# [Work to complete]
If a line includes "view", copy it out of the entries.

(Collected data)
● ● ●

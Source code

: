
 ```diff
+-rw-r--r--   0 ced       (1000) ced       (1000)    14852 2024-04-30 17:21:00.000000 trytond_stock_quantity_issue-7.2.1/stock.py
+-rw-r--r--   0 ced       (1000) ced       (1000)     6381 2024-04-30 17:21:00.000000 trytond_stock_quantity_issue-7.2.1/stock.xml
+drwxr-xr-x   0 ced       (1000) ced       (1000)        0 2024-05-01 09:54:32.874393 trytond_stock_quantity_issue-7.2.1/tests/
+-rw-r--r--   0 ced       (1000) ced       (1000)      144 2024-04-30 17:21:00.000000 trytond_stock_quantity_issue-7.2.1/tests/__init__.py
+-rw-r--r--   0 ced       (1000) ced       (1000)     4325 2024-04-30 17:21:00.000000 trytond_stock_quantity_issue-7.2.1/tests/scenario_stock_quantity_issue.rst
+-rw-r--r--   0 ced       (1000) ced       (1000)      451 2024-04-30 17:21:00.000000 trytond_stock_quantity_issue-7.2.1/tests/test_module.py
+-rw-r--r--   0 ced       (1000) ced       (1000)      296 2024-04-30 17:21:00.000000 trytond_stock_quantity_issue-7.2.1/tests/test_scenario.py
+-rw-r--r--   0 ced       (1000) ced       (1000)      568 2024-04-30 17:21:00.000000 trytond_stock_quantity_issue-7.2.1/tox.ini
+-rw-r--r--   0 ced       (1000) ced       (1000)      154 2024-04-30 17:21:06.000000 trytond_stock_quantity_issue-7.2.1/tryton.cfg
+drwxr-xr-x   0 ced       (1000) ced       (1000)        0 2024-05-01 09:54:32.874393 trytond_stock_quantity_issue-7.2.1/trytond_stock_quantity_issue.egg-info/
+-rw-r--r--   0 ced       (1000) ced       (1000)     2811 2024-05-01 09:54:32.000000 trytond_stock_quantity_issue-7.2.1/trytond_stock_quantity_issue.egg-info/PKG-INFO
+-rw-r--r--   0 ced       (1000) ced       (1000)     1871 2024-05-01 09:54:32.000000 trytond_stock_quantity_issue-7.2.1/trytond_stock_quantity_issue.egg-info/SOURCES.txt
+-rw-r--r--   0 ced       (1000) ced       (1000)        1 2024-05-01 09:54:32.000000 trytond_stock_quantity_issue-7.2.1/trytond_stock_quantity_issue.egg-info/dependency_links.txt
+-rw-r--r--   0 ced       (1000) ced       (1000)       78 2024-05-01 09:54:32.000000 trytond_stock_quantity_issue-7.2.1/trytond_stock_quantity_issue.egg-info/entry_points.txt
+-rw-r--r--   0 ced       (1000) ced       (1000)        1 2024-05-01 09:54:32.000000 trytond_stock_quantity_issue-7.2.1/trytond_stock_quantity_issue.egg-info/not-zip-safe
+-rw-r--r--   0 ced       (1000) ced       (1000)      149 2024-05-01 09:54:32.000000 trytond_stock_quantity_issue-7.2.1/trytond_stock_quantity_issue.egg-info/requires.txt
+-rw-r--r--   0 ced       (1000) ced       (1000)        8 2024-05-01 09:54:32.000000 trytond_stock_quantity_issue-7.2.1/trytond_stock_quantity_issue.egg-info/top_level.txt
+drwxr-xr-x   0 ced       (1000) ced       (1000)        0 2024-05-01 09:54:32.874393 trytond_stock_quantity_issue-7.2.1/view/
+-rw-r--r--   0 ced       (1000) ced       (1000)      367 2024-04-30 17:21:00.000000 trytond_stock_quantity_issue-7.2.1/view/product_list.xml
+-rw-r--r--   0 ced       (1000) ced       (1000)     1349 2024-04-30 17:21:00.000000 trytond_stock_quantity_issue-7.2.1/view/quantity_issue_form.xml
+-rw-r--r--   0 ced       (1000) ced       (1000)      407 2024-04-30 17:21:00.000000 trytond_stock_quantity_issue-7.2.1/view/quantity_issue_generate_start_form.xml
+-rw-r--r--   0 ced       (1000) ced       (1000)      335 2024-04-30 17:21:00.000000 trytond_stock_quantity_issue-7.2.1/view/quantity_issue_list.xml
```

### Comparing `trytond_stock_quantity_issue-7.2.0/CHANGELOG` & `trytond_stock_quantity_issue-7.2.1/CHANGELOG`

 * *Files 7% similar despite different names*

● ● ●

# [Response]
+drwxr-xr-x   0 ced       (1000) ced       (1000)        0 2024-05-01 09:54:32.874393 trytond_stock_quantity_issue-7.2.1/view/
+-rw-r--r--   0 ced       (1000) ced       (1000)      367 2024-04-30 17:21:00.000000 trytond_stock_quantity_issue-7.2.1/view/product_list.xml
+-rw-r--r--   0 ced       (1000) ced       (1000)     1349 2024-04-30 17:21:00.000000 trytond_stock_quantity_issue-7.2.1/view/quantity_issue_form.xml
+-rw-r--r--   0 ced       (1000) ced       (1000)      407 2024-04-30 17:21:00.000000 trytond_stock_quantity_issue-7.2.1/view/quantity_issue_generate_start_form.xml
+-rw-r--r--   0 ced       (1000) ced       (1000)      335 2024-04-30 17:21:00.000000 trytond_stock_quantity_issue-7.2.1/view/quantity_issue_list.xml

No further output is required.